Today's satire post is by Ben Tan
New Zealand
has many issues that probably need to be addressed – housing, healthcare, and
education are often bandied about as things that “everyday New Zealanders” care
about. Things like the environment, infrastructure, and immigration are all key
areas in which most people generally agree are things. However, getting people
to generally agree on what to do about
such things is often quite messy, and messiness means that we give ourselves
too much opportunity to procrastinate by feeling compelled to first tidy up. As
such, political parties come up with “policies” that outline how they want to
behave in light of these issues (for example, a policy could be something like
charging people for water, or maybe granting all would-be immigrants New
Zealand citizenship, which would drastically reduce the increase in immigrants
on temporary resident visas).
And
actually, while politicians and the media like to talk to us about what
“everyday New Zealanders” want and think, we don’t seem to give much thought to
“yesterday” New Zealanders and “tomorrow” New Zealanders, who, arguably,
probably have a lot more to worry about (like why tomorrow is always only a day
away, or why people don’t like them around, even though they contribute to
society and work towards permanent residency). How do parties/politicians “come
up” with their policies? Do they need a policy on policy-making? (While policy
looks like the word police, police-making
is wholly different, and achieved as a result of organic biological processes
that are discussed in one of the areas of the “health and physical education
learning area of The New Zealand Curriculum”).
One of the
recent political contenders has started being quite explicit (more
moustache-prominent, as opposed to NSFW-explicit) about their policies being
“evidence-based”. In fact, there is a more general trend in the notion that we
should be using “evidence-based” policy to help us address the ills of society.
But what is “evidence-based” policy? What is “evidence”? Evidence is usually a set of numbers and
squiggly graph-things that come out of studies about the world around us.
Experts use things like “the scientific method”, which is all about observation
and logical reasoning, to better understand the links between actions and
reactions in the world.
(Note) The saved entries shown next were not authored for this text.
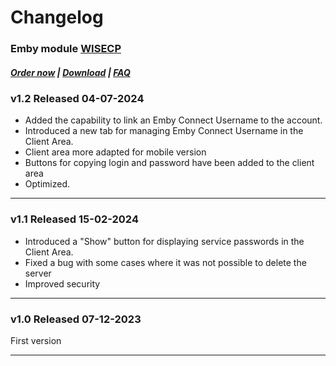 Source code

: # Changelog

### Emby module **[WISECP](https://puqcloud.com/link.php?id=78)** 

##### [Order now](https://puqcloud.com/index.php?rp=/store/wisecp-module-emby) | [Download](https://download.puqcloud.com/WISECP/Product/PUQ_WISECP-Emby/) | [FAQ](https://faq.puqcloud.com/)

### v1.2 Released 04-07-2024

- Added the capability to link an Emby Connect Username to the account.
- Introduced a new tab for managing Emby Connect Username in the Client Area.
- Client area more adapted for mobile version
- Buttons for copying login and password have been added to the client area
- Optimized.

- - - - -

### v1.1 Released 15-02-2024

- Introduced a "Show" button for displaying service passwords in the Client Area.
- Fixed a bug with some cases where it was not possible to delete the server
- Improved security

- - - - -

### v1.0 Released 07-12-2023

First version

- - - - -
 

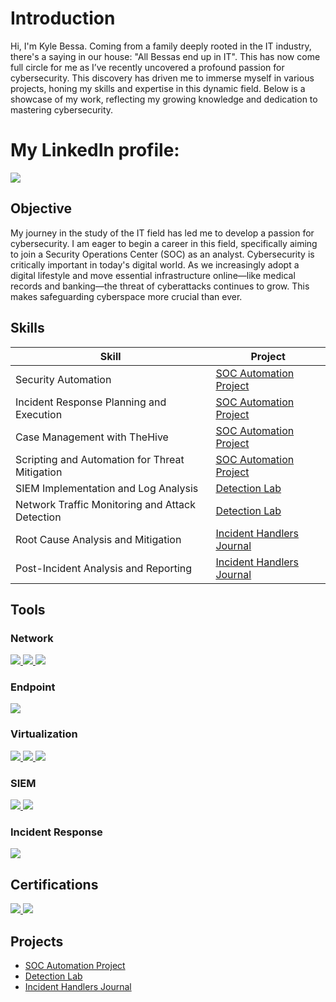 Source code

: # Introduction

Hi, I'm Kyle Bessa. Coming from a family deeply rooted in the IT industry, there's a saying in our house: "All Bessas end up in IT". This has now come full circle for me as I’ve recently uncovered a profound passion for cybersecurity. This discovery has driven me to immerse myself in various projects, honing my skills and expertise in this dynamic field. Below is a showcase of my work, reflecting my growing knowledge and dedication to mastering cybersecurity.

# My LinkedIn profile:
<a href="https://www.linkedin.com/in/kyle-bessa-526a9121b/"><img src="https://img.shields.io/badge/-LinkedIn-0072b1?&style=for-the-badge&logo=linkedin&logoColor=white" /></a>

## Objective

My journey in the study of the IT field has led me to develop a passion for cybersecurity. I am eager to begin a career in this field, specifically aiming to join a Security Operations Center (SOC) as an analyst. Cybersecurity is critically important in today's digital world. As we increasingly adopt a digital lifestyle and move essential infrastructure online—like medical records and banking—the threat of cyberattacks continues to grow. This makes safeguarding cyberspace more crucial than ever.

## Skills

| **Skill**                                     | **Project**         |
|-----------------------------------------------|----------------------------|
| Security Automation          | <a href="https://github.com/Kyle18-hub/SOC-Automation-Lab/blob/main/README.md">SOC Automation Project </a>|
| Incident Response Planning and Execution      | <a href="https://github.com/Kyle18-hub/SOC-Automation-Lab/blob/main/README.md">SOC Automation Project </a>|
| Case Management with TheHive                  | <a href="https://github.com/Kyle18-hub/SOC-Automation-Lab/blob/main/README.md">SOC Automation Project </a>|
| Scripting and Automation for Threat Mitigation | <a href="https://github.com/Kyle18-hub/SOC-Automation-Lab/blob/main/README.md">SOC Automation Project </a>|
| SIEM Implementation and Log Analysis          | <a href="https://github.com/Kyle18-hub/Detection-Lab/blob/main/README.md">Detection Lab</a>|
| Network Traffic Monitoring and Attack Detection | <a href="https://github.com/Kyle18-hub/Detection-Lab/blob/main/README.md">Detection Lab</a> |
| Root Cause Analysis and Mitigation | <a href="https://github.com/Kyle18-hub/Incident-Handlers-Journal/blob/main/README.md">Incident Handlers Journal </a> |
| Post-Incident Analysis and Reporting | <a href="https://github.com/Kyle18-hub/Incident-Handlers-Journal/blob/main/README.md">Incident Handlers Journal  </a> |


## Tools

### Network
<div>
    <a href="https://www.wireshark.org/" target="_blank">
  <img src="https://img.shields.io/badge/-Wireshark-1679A7?&style=for-the-badge&logo=Wireshark&logoColor=white" />
</a>
<a href="https://suricata.io/" target="_blank">
  <img src="https://img.shields.io/badge/-Suricata-EF3B2D?&style=for-the-badge&logo=Suricata&logoColor=white" />
</a>
<a href="https://zeek.org/" target="_blank">
  <img src="https://img.shields.io/badge/-Zeek-777BB4?&style=for-the-badge&logo=Zeek&logoColor=white" />
</a>    
</div>

### Endpoint
<div>
    <!-- Sysmon -->
<a href="https://docs.microsoft.com/en-us/sysinternals/downloads/sysmon">
    <img src="https://img.shields.io/badge/-Sysmon-0078D7?&style=for-the-badge&logo=Microsoft&logoColor=white" /> </a>
    
</div>

### Virtualization
<a href="https://www.virtualbox.org/">
    <img src="https://img.shields.io/badge/-VirtualBox-183A61?&style=for-the-badge&logo=VirtualBox&logoColor=white" />
</a>

<a href="https://www.kali.org/get-kali/#kali-installer-images" target="_blank">
    <img src="https://img.shields.io/badge/-Kali%20Linux-557C94?&style=for-the-badge&logo=Kali%20Linux&logoColor=white" />
</a>
<a href="https://www.microsoft.com/pt-pt/software-download/windows10" target="_blank">
    <img src="https://img.shields.io/badge/-Windows%2010-0078D6?&style=for-the-badge&logo=Windows&logoColor=white" />
</a>


### SIEM
<div>

<a href="https://www.elastic.co/">
    <img src="https://img.shields.io/badge/-Elastic-005571?&style=for-the-badge&logo=elastic&logoColor=white" />
</a>

</a>

<!-- Wazuh -->
<a href="https://wazuh.com/">
    <img src="https://img.shields.io/badge/-Wazuh-4F8A10?&style=for-the-badge&logo=Wazuh&logoColor=white" />
</a>
</div>

### Incident Response
<!-- TheHive -->
</div>
<a href="https://thehive-project.org/">
    <img src="https://img.shields.io/badge/-TheHive-F1C232?&style=for-the-badge&logo=TheHive&logoColor=black" />
</a>
</div>


## Certifications
<div>
  <a href="https://coursera.org/share/91de9ad3af176061267aeb7e910e4ccf" target="_blank">
    <img src="https://img.shields.io/badge/-Google%20Cybersecurity-4285F4?&style=for-the-badge&logo=Google&logoColor=white" />
  </a>
    <a href="https://www.coursera.org/account/accomplishments/professional-cert/F7GB53JMJGT2" target="_blank">
  <img src="https://img.shields.io/badge/-IBM%20%26%20ISC2%20Cybersecurity-052FAD?&style=for-the-badge&logo=IBM&logoColor=white" />
</a>

</div>

## Projects
- <a href="https://github.com/Kyle18-hub/SOC-Automation-Lab/blob/main/README.md">SOC Automation Project </a>
- <a href="https://github.com/Kyle18-hub/Detection-Lab/edit/main/README.md">Detection Lab</a>
- <a href="https://github.com/Kyle18-hub/Incident-Handlers-Journal/blob/main/README.md">Incident Handlers Journal  </a> 
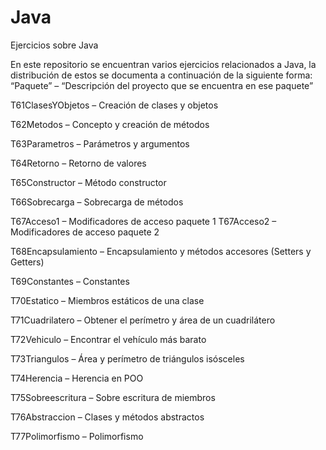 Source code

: # Java
Ejercicios sobre Java

En este repositorio  se encuentran varios ejercicios relacionados a Java, la distribución de estos se documenta a continuación de la siguiente forma: “Paquete” – “Descripción del proyecto que se encuentra en ese paquete”

T61ClasesYObjetos – Creación de clases y objetos

T62Metodos – Concepto y creación de métodos

T63Parametros – Parámetros y argumentos

T64Retorno – Retorno de valores

T65Constructor – Método constructor

T66Sobrecarga – Sobrecarga de métodos

T67Acceso1 – Modificadores de acceso paquete 1
T67Acceso2 – Modificadores de acceso paquete 2

T68Encapsulamiento  – Encapsulamiento y métodos accesores (Setters y Getters)

T69Constantes – Constantes

T70Estatico – Miembros estáticos de una clase

T71Cuadrilatero – Obtener el perímetro y área de un cuadrilátero

T72Vehiculo – Encontrar el vehículo más barato

T73Triangulos – Área y perímetro de triángulos isósceles

T74Herencia – Herencia en POO

T75Sobreescritura – Sobre escritura de miembros

T76Abstraccion – Clases y métodos abstractos

T77Polimorfismo – Polimorfismo

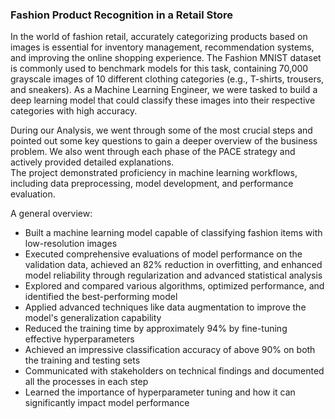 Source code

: ### Fashion Product Recognition in a Retail Store

In the world of fashion retail, accurately categorizing products based on images is essential for inventory management, recommendation systems, and improving the online shopping experience. The Fashion MNIST dataset is commonly used to benchmark models for this task, containing 70,000 grayscale images of 10 different clothing categories (e.g., T-shirts, trousers, and sneakers). As a Machine Learning Engineer, we were tasked to build a deep learning model that could classify these images into their respective categories with high accuracy.<br>

During our Analysis, we went through some of the most crucial steps and pointed out some key questions to gain a deeper overview of the business problem. We also went through each phase of the PACE strategy and actively provided detailed explanations.<br>
The project demonstrated proficiency in machine learning workflows, including data preprocessing, model development, and performance evaluation.

A general overview:
- Built a machine learning model capable of classifying fashion items with low-resolution images
- Executed comprehensive evaluations of model performance on the validation data, achieved an 82% reduction in overfitting, and enhanced model reliability through regularization and advanced statistical analysis
- Explored and compared various algorithms, optimized performance, and identified the best-performing model
- Applied advanced techniques like data augmentation to improve the model's generalization capability
- Reduced the training time by approximately 94% by fine-tuning effective hyperparameters
- Achieved an impressive classification accuracy of above 90% on both the training and testing sets
- Communicated with stakeholders on technical findings and documented all the processes in each step
- Learned the importance of hyperparameter tuning and how it can significantly impact model performance
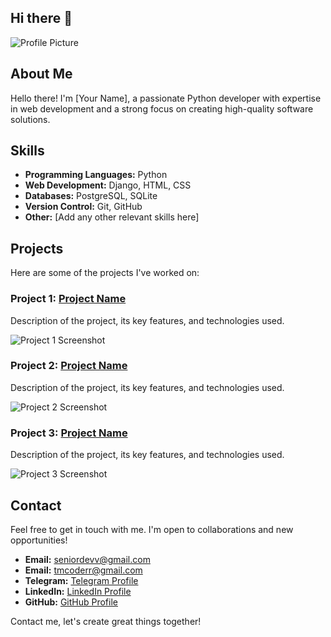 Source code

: ## Hi there 👋

![Profile Picture](profile_picture.jpg)

## About Me

Hello there! I'm [Your Name], a passionate Python developer with expertise in web development and a strong focus on creating high-quality software solutions.

## Skills

- **Programming Languages:** Python
- **Web Development:** Django, HTML, CSS
- **Databases:** PostgreSQL, SQLite
- **Version Control:** Git, GitHub
- **Other:** [Add any other relevant skills here]

## Projects

Here are some of the projects I've worked on:

### Project 1: [Project Name](https://github.com/yourusername/project1)

Description of the project, its key features, and technologies used.

![Project 1 Screenshot](project1_screenshot.jpg)

### Project 2: [Project Name](https://github.com/yourusername/project2)

Description of the project, its key features, and technologies used.

![Project 2 Screenshot](project2_screenshot.jpg)

### Project 3: [Project Name](https://github.com/yourusername/project3)

Description of the project, its key features, and technologies used.

![Project 3 Screenshot](project3_screenshot.jpg)

## Contact

Feel free to get in touch with me. I'm open to collaborations and new opportunities!

- **Email:** seniordevv@gmail.com
- **Email:** tmcoderr@gmail.com
- **Telegram:** [Telegram Profile](https://t.me/tmcoderr)
- **LinkedIn:** [LinkedIn Profile](https://www.linkedin.com/in/shohjahon-rajabov-8758b9272/)
- **GitHub:** [GitHub Profile](https://github.com/createuz)

Contact me, let's create great things together!

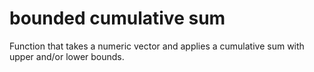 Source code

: # bounded cumulative sum

Function that takes a numeric vector and applies a cumulative sum with upper and/or lower bounds.
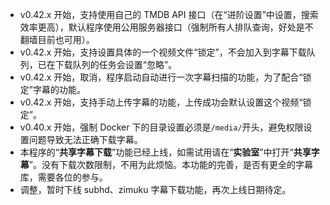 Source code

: - v0.42.x 开始，支持使用自己的 TMDB API 接口（在“进阶设置”中设置，搜索效率更高），默认程序使用公用服务器接口（强制所有人排队查询，好处是不翻墙目前也可用）。
- v0.42.x 开始，支持设置具体的一个视频文件“锁定”，不会加入到字幕下载队列，已在下载队列的任务会设置“忽略”。
- v0.42.x 开始，取消，程序启动自动进行一次字幕扫描的功能，为了配合“锁定”字幕的功能。
- v0.42.x 开始，支持手动上传字幕的功能，上传成功会默认设置这个视频“锁定”。
- v0.40.x 开始，强制 Docker 下的目录设置必须是`/media/`开头，避免权限设置问题导致无法正确下载字幕。
- 本程序的“**共享字幕下载**”功能已经上线，如需试用请在“**实验室**”中打开“**共享字幕**”。没有下载次数限制，不用为此烦恼。本功能的完善，是否有更全的字幕库，需要各位的参与。
- 调整，暂时下线 subhd、zimuku 字幕下载功能，再次上线日期待定。
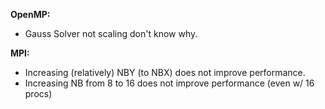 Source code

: **OpenMP:**
- Gauss Solver not scaling don't know why.

**MPI:**
- Increasing (relatively) NBY (to NBX) does not improve performance.
- Increasing NB from 8 to 16 does not improve performance (even w/ 16 procs)
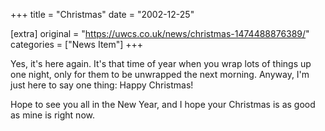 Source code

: +++
title = "Christmas"
date = "2002-12-25"

[extra]
original = "https://uwcs.co.uk/news/christmas-1474488876389/"    
categories = ["News Item"]
+++

Yes, it's here again. It's that time of year when you wrap lots of things up one night, only for them to be unwrapped the next morning. Anyway, I'm just here to say one thing: Happy Christmas\!

Hope to see you all in the New Year, and I hope your Christmas is as good as mine is right now.

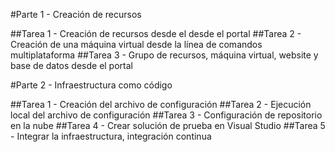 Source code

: 
#Parte 1 - Creación de recursos 

##Tarea 1 - Creación de recursos desde el desde el portal
##Tarea 2 - Creación de una máquina virtual desde la línea de comandos multiplataforma
##Tarea 3 - Grupo de recursos, máquina virtual, website y base de datos desde el portal

#Parte 2 - Infraestructura como código 

##Tarea 1 - Creación del archivo de configuración
##Tarea 2 - Ejecución local del archivo de configuración
##Tarea 3 - Configuración de repositorio en la nube
##Tarea 4 - Crear solución de prueba en Visual Studio
##Tarea 5 - Integrar la infraestructura, integración continua
   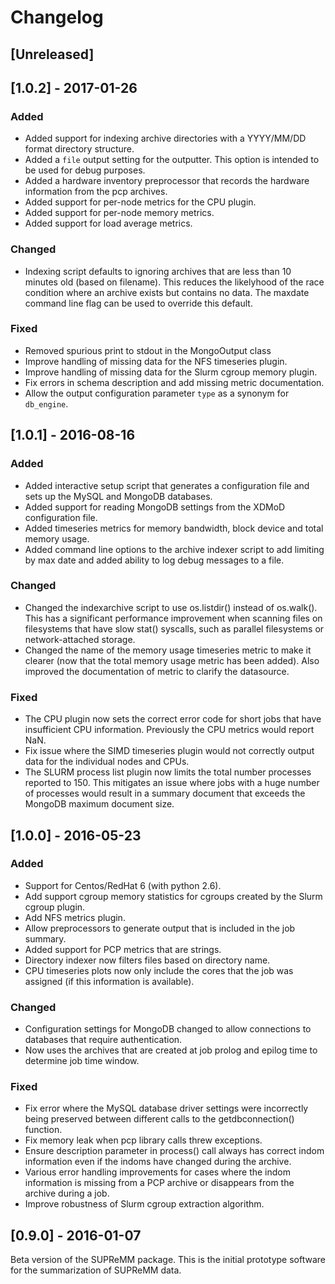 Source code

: # Changelog

## [Unreleased]


## [1.0.2] - 2017-01-26

### Added

- Added support for indexing archive directories with a YYYY/MM/DD format
  directory structure.
- Added a `file` output setting for the outputter. This option is intended to
  be used for debug purposes.
- Added a hardware inventory preprocessor that records the hardware information
  from the pcp archives.
- Added support for per-node metrics for the CPU plugin.
- Added support for per-node memory metrics.
- Added support for load average metrics.

### Changed

- Indexing script defaults to ignoring archives that are less than 10 minutes
  old (based on filename). This reduces the likelyhood of the race condition
  where an archive exists but contains no data. The maxdate command line flag can
  be used to override this default.

### Fixed

- Removed spurious print to stdout in the MongoOutput class
- Improve handling of missing data for the NFS timeseries plugin.
- Improve handling of missing data for the Slurm cgroup memory plugin.
- Fix errors in schema description and add missing metric documentation.
- Allow the output configuration parameter `type` as a synonym for `db_engine`.

## [1.0.1] - 2016-08-16

### Added

- Added interactive setup script that generates a configuration file and sets
  up the MySQL and MongoDB databases.
- Added support for reading MongoDB settings from the XDMoD configuration file.
- Added timeseries metrics for memory bandwidth, block device and total memory usage.
- Added command line options to the archive indexer script to add limiting by
  max date and added ability to log debug messages to a file.

### Changed

- Changed the indexarchive script to use os.listdir() instead of os.walk().
  This has a significant performance improvement when scanning files on
  filesystems that have slow stat() syscalls, such as parallel filesystems or
  network-attached storage.
- Changed the name of the memory usage timeseries metric to make it clearer (now
  that the total memory usage metric has been added).  Also improved the
  documentation of metric to clarify the datasource.

### Fixed

- The CPU plugin now sets the correct error code for short jobs that have
  insufficient CPU information. Previously the CPU metrics would report NaN.
- Fix issue where the SIMD timeseries plugin would not correctly output data
  for the individual nodes and CPUs.
- The SLURM process list plugin now limits the total number processes reported
  to 150. This mitigates an issue where jobs with a huge number of processes
  would result in a summary document that exceeds the MongoDB maximum document
  size.

## [1.0.0] - 2016-05-23

### Added

- Support for Centos/RedHat 6 (with python 2.6).
- Add support cgroup memory statistics for cgroups created by the Slurm cgroup plugin.
- Add NFS metrics plugin.
- Allow preprocessors to generate output that is included in the job summary.
- Added support for PCP metrics that are strings.
- Directory indexer now filters files based on directory name.
- CPU timeseries plots now only include the cores that the job was assigned (if this information is available).

### Changed

- Configuration settings for MongoDB changed to allow connections to databases that require authentication.
- Now uses the archives that are created at job prolog and epilog time to
  determine job time window.

### Fixed

- Fix error where the MySQL database driver settings were incorrectly being
  preserved between different calls to the getdbconnection() function.
- Fix memory leak when pcp library calls threw exceptions.
- Ensure description parameter in process() call always has correct indom
  information even if the indoms have changed during the archive.
- Various error handling improvements for cases where the indom information is
  missing from a PCP archive or disappears from the archive during a job.
- Improve robustness of Slurm cgroup extraction algorithm.


## [0.9.0] - 2016-01-07

Beta version of the SUPReMM package. This is the initial prototype software for
the summarization of SUPReMM data.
Science relies on a set of principles designed to
“significantly reduce subjectivity, bias and uncertainty in our understanding
of our natural, built, and social environments”. For some reason, some people
think that we should be able to use “knowledge” and “facts”, to inform how we
should do something, to give us the outcomes we desire. But of course, studies
have their limitations, and experts often have to be upfront about their
assumptions and contexts, and when policies need to take into account other
areas, such as the logistics of implementation, cultural/societal value
propositions, and will this thing get me votes, it’s probably more
worthwhile to consider “evidence-informed” or “evidence-influenced” policy
making.
But today’s
New Zealanders don’t have time to think about facts (after all, it’s much
easier to send things via email than to figure
out how to dial someone). Memes run rampant through the ultra-fast
broadband connections that make bushes espouse the benefits of
interconnectivity, and basing things on “evidence” seems like a tiresome
novelty. Fake news is more digestible, and pseudoscience means we can seem
fairly reasonable. As I suspect we’ll hear more of in the coming campaigns,
people understand “the single mum in Otara”, or the “small business owner in
Gore” much more than scientific jibber-jabber (read: studies) about the
efficacy of boot camps for reducing youth recidivism.
Hence, in an
effort to improve transparency about how and why the government makes the
decisions that it does on behalf of all everyday New Zealanders, yesterday New
Zealanders, tomorrow New Zealanders, and you-don’t-look-like-a New Zealanders,
here’s a proposal for a Ministry of Anecdotes and Stuff Comments (MASC). The ministry will come to embody a new yet old way of thinking, what we call "anecdote-based policy making".
MASC’s role
is to seek out and destroy gather public opinion about absolutely
everything, with a particular focus on the fathers, mothers, sons, daughters,
grandparents, beneficiaries, tradespeople, farmers, aunts, uncles, and other
such types of general human being, whereby anecdotes and “I’m not something-ist,
but…” ideas can be gathered to inform, outform,
perform… essentially, form policy in all areas of the government’s
domain. MASC will coordinate a network of departmental anecdote providers so
that decision making can take into account highly specific, incredibly
localised individual experiences that can be used as a smokescreen to push
forward a policy agenda on purely ideological grounds anyway. MASC will also be
in charge of identifying people who know people who know people because after all, it’s not “what you
know”, it’s “who you know that you can say you know too”.
MASC will
also aim to be a fully modernised hi-tech ministry. It will create a
centralised state-of-the-art digital database full of security holes and
overrun costs as “features, not bugs”, and use artificial intelligence to data
mine the comments section of Stuff, and websites that often have the wrong
headline match up with the wrong content.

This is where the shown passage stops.